The purpose of being a human is too complexify reality even more, to hand on a more diverse, more complicated, more multi-faced universe to our children.
We can actually appreciate, for the 1st time, our circumstance and our circumstance is awe inspiring.
We are about to take this step out of the matter. The planet is on a collision course with the most profound event that it's possible to imagine.
The freeing of organic life from the chrysalis of matter. For 1 billion years there's been life on this planet, but never life that could step outside of matter. But this is obviously what's in the cards and we are privileged to be central to that.
What history is is the 25,000 year transition zone. Before you enter the zone, you're in animal. After you leave the zone, you're a God.
If my ideas seem strange to someone, I ask them, “Can you imagine this planet in 500 years? Can you imagine this planet in 1000 years?” No. No one can imagine that, because processes are now in play which so totally rewrite the script that no one can imagine.

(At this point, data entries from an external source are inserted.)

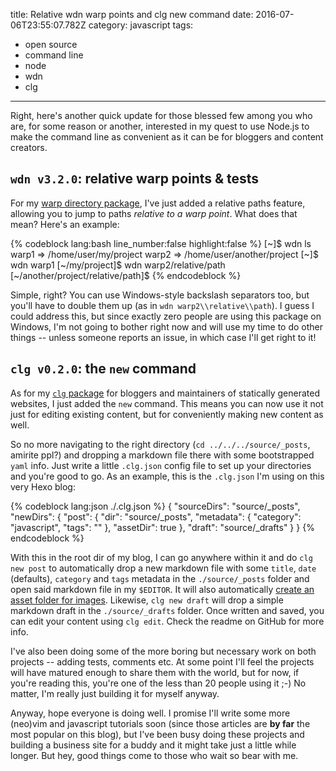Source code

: title: Relative wdn warp points and clg new command
date: 2016-07-06T23:55:07.782Z
category: javascript
tags:
- open source
- command line
- node
- wdn
- clg
---

Right, here's another quick update for those blessed few among you who are, for some reason or another, interested in my quest to use Node.js to make the command line as convenient as it can be for bloggers and content creators.

## `wdn v3.2.0`: relative warp points & tests

For my [warp directory package](https://github.com/greg-js/wdn), I've just added a relative paths feature, allowing you to jump to paths *relative to a warp point*. What does that mean? Here's an example:

{% codeblock lang:bash line_number:false highlight:false %}
[~]$ wdn ls
  warp1  =>  /home/user/my/project
  warp2  =>  /home/user/another/project
[~]$ wdn warp1
[~/my/project]$ wdn warp2/relative/path
[~/another/project/relative/path]$
{% endcodeblock %}

Simple, right? You can use Windows-style backslash separators too, but you'll have to double them up (as in `wdn warp2\\relative\\path`). I guess I could address this, but since exactly zero people are using this package on Windows, I'm not going to bother right now and will use my time to do other things -- unless someone reports an issue, in which case I'll get right to it!

## `clg v0.2.0`: the `new` command

As for my [`clg` package](https://github.com/greg-js/clg) for bloggers and maintainers of statically generated websites, I just added the `new` command. This means you can now use it not just for editing existing content, but for conveniently making new content as well.

So no more navigating to the right directory (`cd ../../../source/_posts`, amirite ppl?) and dropping a markdown file there with some bootstrapped `yaml` info. Just write a little `.clg.json` config file to set up your directories and you're good to go. As an example, this is the `.clg.json` I'm using on this very Hexo blog:

{% codeblock lang:json ./.clg.json %}
{
  "sourceDirs": "source/_posts",
  "newDirs": {
    "post": {
      "dir": "source/_posts",
      "metadata": {
        "category": "javascript",
        "tags": ""
      },
      "assetDir": true
    },
    "draft": "source/_drafts"
  }
}
{% endcodeblock %}

With this in the root dir of my blog, I can go anywhere within it and do `clg new post` to automatically drop a new markdown file with some `title`, `date` (defaults), `category` and `tags` metadata in the `./source/_posts` folder and open said markdown file in my `$EDITOR`. It will also automatically [create an asset folder for images](https://hexo.io/docs/asset-folders.html). Likewise, `clg new draft` will drop a simple markdown draft in the `./source/_drafts` folder. Once written and saved, you can edit your content using `clg edit`. Check the readme on GitHub for more info.

I've also been doing some of the more boring but necessary work on both projects -- adding tests, comments etc. At some point I'll feel the projects will have matured enough to share them with the world, but for now, if you're reading this, you're one of the less than 20 people using it ;-) No matter, I'm really just building it for myself anyway.

Anyway, hope everyone is doing well. I promise I'll write some more (neo)vim and javascript tutorials soon (since those articles are **by far** the most popular on this blog), but I've been busy doing these projects and building a business site for a buddy and it might take just a little while longer. But hey, good things come to those who wait so bear with me.

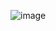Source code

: ![image](https://github.com/karii-07/Sales-dashboard-PB1/assets/68306418/2cd8c5b5-7d40-4a06-ba49-1f9751974d37)
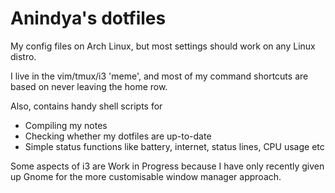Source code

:# Anindya's dotfiles
My config files on Arch Linux, but most settings should work on any Linux distro.

I live in the vim/tmux/i3 'meme', and most of my command shortcuts are based on never leaving the home row.

Also, contains handy shell scripts for
* Compiling my notes
* Checking whether my dotfiles are up-to-date
* Simple status functions like battery, internet, status lines, CPU usage etc

Some aspects of i3 are Work in Progress because I have only recently given up Gnome for the more customisable window manager approach.
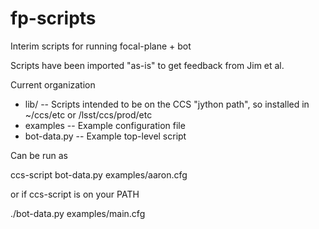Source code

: # fp-scripts
Interim scripts for running focal-plane + bot

Scripts have been imported "as-is" to get feedback from Jim et al.

Current organization

* lib/         -- Scripts intended to be on the CCS "jython path", so installed in ~/ccs/etc or /lsst/ccs/prod/etc
* examples     -- Example configuration file
* bot-data.py  -- Example top-level script

Can be run as

ccs-script bot-data.py examples/aaron.cfg    

or if ccs-script is on your PATH

./bot-data.py examples/main.cfg

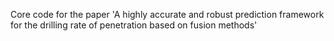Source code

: Core code for the paper 'A highly accurate and robust prediction framework for the drilling rate of penetration based on fusion methods'
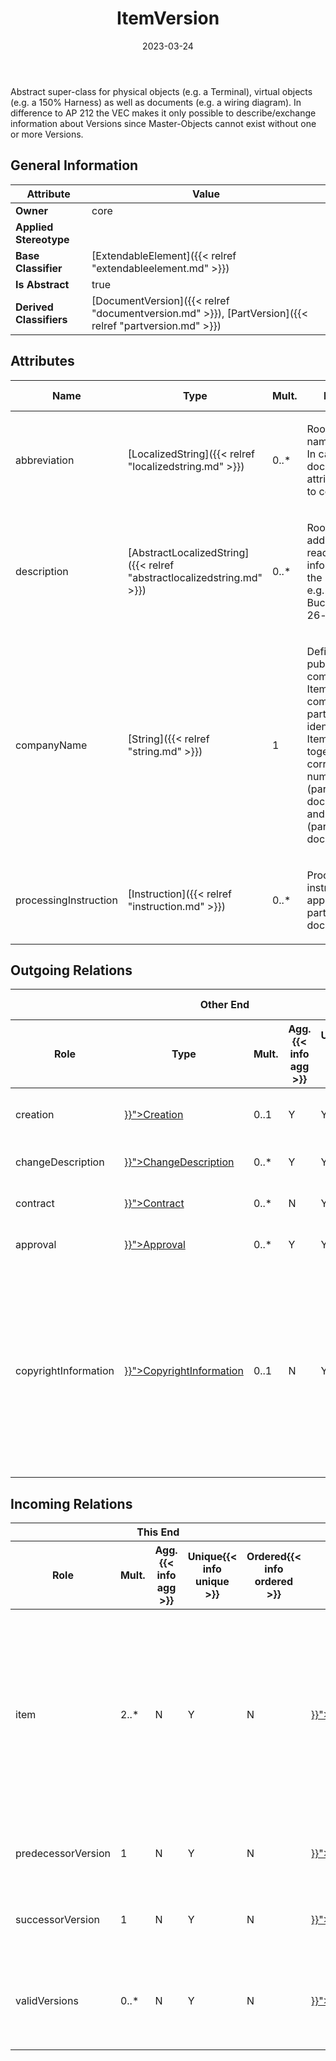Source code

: ﻿---
title: ItemVersion
toc: false
type: specs
date: "2023-03-24"
draft: false
specification: VEC
version: 2.0.2
documentType: "Recommendation"
elementType: Class
classes:
  - ItemVersion
menu_name: vec-2.0.2
---
<p> Abstract super-class for physical objects (e.g. a Terminal), virtual objects (e.g. a 150% Harness) as well as documents (e.g. a wiring diagram). In difference to AP 212 the VEC makes it only possible to describe/exchange information about Versions since Master-Objects cannot exist without one or more Versions.      </p>

## General Information

| Attribute               | Value |
|-------------------------|-------|
| **Owner**               | core |
| **Applied Stereotype**  |   |
| **Base Classifier**     | [ExtendableElement]({{< relref "extendableelement.md" >}})<br/>  |
| **Is Abstract**         | true |
| **Derived Classifiers** | [DocumentVersion]({{< relref "documentversion.md" >}}), [PartVersion]({{< relref "partversion.md" >}}) |

## Attributes
|  Name  |  Type  |  Mult.  |  Description  |  Owning Classifier  |
|--------|--------|---------|---------------|--------------|
|abbreviation| [LocalizedString]({{< relref "localizedstring.md" >}}) | 0..* | <p> Room for a short name of the Item. In case of a document the attribute is wanted to contain its title.      </p> | [ItemVersion]({{< relref "itemversion.md" >}}) |
|description| [AbstractLocalizedString]({{< relref "abstractlocalizedstring.md" >}}) | 0..* | <p>Room for additional, human readable information about the ItemVersion.  e.g. Buchsengehäuse 26-polig </p> | [ItemVersion]({{< relref "itemversion.md" >}}) |
|companyName| [String]({{< relref "string.md" >}}) | 1 | <p> Defines the publishing company of the ItemVersion. The companyName is part of the main identifier of an ItemVersion together with the corresponding number (partNumber or documentNumber) and version (partVersion or documentVersion).      </p> | [ItemVersion]({{< relref "itemversion.md" >}}) |
|processingInstruction| [Instruction]({{< relref "instruction.md" >}}) | 0..* | <p>Processing instructions for the application of the part or the document.  </p> | [ItemVersion]({{< relref "itemversion.md" >}}) |

## Outgoing Relations
<table>
    <thead>
        <tr>
           <th colspan="6">Other End</th>
           <th colspan="1">This End</th>
           <th colspan="1">General</th>
        </tr>
        <tr>
           <th>Role</th>
           <th>Type</th>
           <th>Mult.</th>
           <th>Agg.{{< info agg >}}</th>
           <th>Unique{{< info unique >}}</th>
           <th>Ordered{{< info ordered >}}</th>
           <th>Mult.</th>
           <th>Description</th>
        </tr>
    <thead>
    <tbody>
    <tr>
        <td>creation</td>
        <td><a href="{{< relref "creation.md" >}}">Creation</a></td>
        <td>0..1</td>
        <td>Y</td>
        <td>Y</td>
        <td>N</td>
        <td>1</td>
        <td>Specifies the information about the creation of the ItemVersion.</td>
    </tr>
    <tr>
        <td>changeDescription</td>
        <td><a href="{{< relref "changedescription.md" >}}">ChangeDescription</a></td>
        <td>0..*</td>
        <td>Y</td>
        <td>Y</td>
        <td>N</td>
        <td>0..1</td>
        <td>Specifies the change history of the ItemVersion.</td>
    </tr>
    <tr>
        <td>contract</td>
        <td><a href="{{< relref "contract.md" >}}">Contract</a></td>
        <td>0..*</td>
        <td>N</td>
        <td>Y</td>
        <td>N</td>
        <td>0..*</td>
        <td>References the contracts that apply to an ItemVersion.</td>
    </tr>
    <tr>
        <td>approval</td>
        <td><a href="{{< relref "approval.md" >}}">Approval</a></td>
        <td>0..*</td>
        <td>Y</td>
        <td>Y</td>
        <td>N</td>
        <td>1</td>
        <td>Specifies the approval information of the ItemVersion.</td>
    </tr>
    <tr>
        <td>copyrightInformation</td>
        <td><a href="{{< relref "copyrightinformation.md" >}}">CopyrightInformation</a></td>
        <td>0..1</td>
        <td>N</td>
        <td>Y</td>
        <td>N</td>
        <td>0..*</td>
        <td><p> References the <i>CopyrightInformation</i> that is in effect for this <i>ItemVersion. </i>If no <i>CopyrightInformation</i> is referenced by the <i>ItemVersion</i>, the <i>CopyrightInformation </i>that is referenced by the <i>VecContent</i> (if defined) shall be considered as in effect for this <i>ItemVersion.</i>      </p></td>
    </tr>
    </tbody>
</table>

##  Incoming Relations
<table>
    <thead>
        <tr>
           <th colspan="5">This End</th>
           <th colspan="2">Other End</th>
           <th colspan="1">General</th>
        </tr>
        <tr>
           <th>Role</th>
           <th>Mult.</th>
           <th>Agg.{{< info agg >}}</th>
           <th>Unique{{< info unique >}}</th>
           <th>Ordered{{< info ordered >}}</th>
           <th>Type</th>
           <th>Mult.</th>
           <th>Description</th>
        </tr>
    <thead>
    <tbody>
    <tr>
        <td>item</td>
        <td>2..*</td>
        <td>N</td>
        <td>Y</td>
        <td>N</td>
        <td><a href="{{< relref "itemequivalence.md" >}}">ItemEquivalence</a></td>
        <td>0..*</td>
        <td><p> References all ItemVersion that are considered to be equivalent by the ItemEquivalence. A single <i>ItemEquivalence</i> shall only reference <i>ItemVersions</i> of the same class (either <i>DocumentVersions</i> or <i>PartVersions</i>).      </p></td>
    </tr>
    <tr>
        <td>predecessorVersion</td>
        <td>1</td>
        <td>N</td>
        <td>Y</td>
        <td>N</td>
        <td><a href="{{< relref "itemhistoryentry.md" >}}">ItemHistoryEntry</a></td>
        <td>0..*</td>
        <td>References the ItemVersion that is the predecessor in the ItemHistoryEntry.</td>
    </tr>
    <tr>
        <td>successorVersion</td>
        <td>1</td>
        <td>N</td>
        <td>Y</td>
        <td>N</td>
        <td><a href="{{< relref "itemhistoryentry.md" >}}">ItemHistoryEntry</a></td>
        <td>0..*</td>
        <td>References the ItemVersion that is the successor in the ItemHistoryEntry.</td>
    </tr>
    <tr>
        <td>validVersions</td>
        <td>0..*</td>
        <td>N</td>
        <td>Y</td>
        <td>N</td>
        <td><a href="{{< relref "baselinespecification.md" >}}">BaselineSpecification</a></td>
        <td>0..*</td>
        <td><p> References the <i>ItemVersions </i>that are the content of the baseline.      </p>      <p> &#160;      </p></td>
    </tr>
    </tbody>
</table>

This is what it's like when a species prepares to depart for the stars. You don't depart for the stars under calm and orderly conditions. It's a fire in a madhouse. And that's what we have – the fire in the madhouse at the end of time.
This is what it's like when a species prepares to move on to the next dimension. The entire destiny of all life on the planet is tied up in this. We are not acting for ourselves, from ourselves. We happened to be the point species on a transformation that will affect every living organism on this planet at its conclusion.
Terence McKenna grew up in Paonia, Colorado. He was introduced to geology through his uncle and developed a hobby of solitary fossil hunting in the arroyos near his home. From this he developed a deep artistic and scientific appreciation of nature.
At age 16, McKenna moved to Los Altos, California to live with family friends for a year. He finished high school in Lancaster, CA. In 1963, McKenna was introduced to the literary world of psychedelics through The Doors of Perception and Heaven and Hell by Aldous Huxley and certain issues of The Village Voice that talked about psychedelics.
McKenna claimed that one of his early psychedelic experiences with morning glory seeds showed him "that there was something there worth pursuing." In an audio interview Terence Mckenna claims to have started smoking cannabis regularly during the summer following his 17th birthday.
In the early 1980s, McKenna began to speak publicly on the topic of psychedelic drugs, lecturing extensively and conducting weekend workshops. Though associated with the New Age and human potential movements, McKenna himself had little patience for New Age sensibilities. He repeatedly stressed the importance and primacy of felt experience, as opposed to dogma. Timothy Leary once introduced him as "one of the five or six most important people on the planet."
He soon became a fixture of popular counterculture. His growing popularity culminated in the early-to-mid-1990s with the publication of several books: True Hallucinations, relating the tale of his 1971 La Chorrera experience; Food of the Gods; and The Archaic Revival. He became a popular personality in the psychedelic rave/dance scene of the early 1990s, with frequent spoken word performances at raves and contributions to psychedelic and goa trance albums by The Shamen, Spacetime Continuum, Alien Project, Capsula, Entheogenic, Zuvuya, Shpongle, and Shakti Twins. His speeches were, and are, sampled by many. In 1994 he appeared as a speaker at the Starwood Festival, documented in the book Tripping by Charles Hayes. His lectures were produced on both cassette tape and CD.